What the exercise asks:
Please repeat the whole listing exactly, but leave out any picture it holds.
-=-=-=-=-
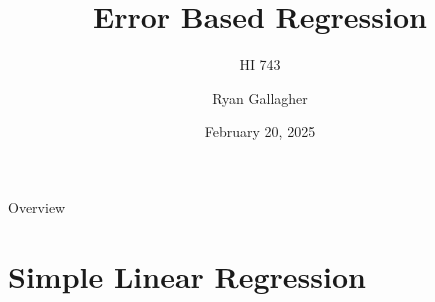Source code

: \documentclass[aspectratio=169,xcolor=dvipsnames]{beamer}
\title{Error Based Regression}
\subtitle{HI 743}
\author{Ryan Gallagher}
\institute
{
    Department of Health Informatics and Administration \\
    Zilber College of Public Health \\
    University of Wisconsin - Milwaukee%
}
\date{February 20, 2025} %
\begin{document}
\begin{frame}
    \titlepage
\end{frame}


\begin{frame}{Overview}
    \tableofcontents
\end{frame}

\section{Simple Linear Regression}
\end{document}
-=-=-=-=-
Exercise solution:
Source code

: \documentclass[aspectratio=169,xcolor=dvipsnames]{beamer}
\title{Error Based Regression}
\subtitle{HI 743}
\author{Ryan Gallagher}
\institute
{
    Department of Health Informatics and Administration \\
    Zilber College of Public Health \\
    University of Wisconsin - Milwaukee%
}
\date{February 20, 2025} %
\begin{document}
\begin{frame}
    \titlepage
\end{frame}


\begin{frame}{Overview}
    \tableofcontents
\end{frame}

\section{Simple Linear Regression}
\end{document}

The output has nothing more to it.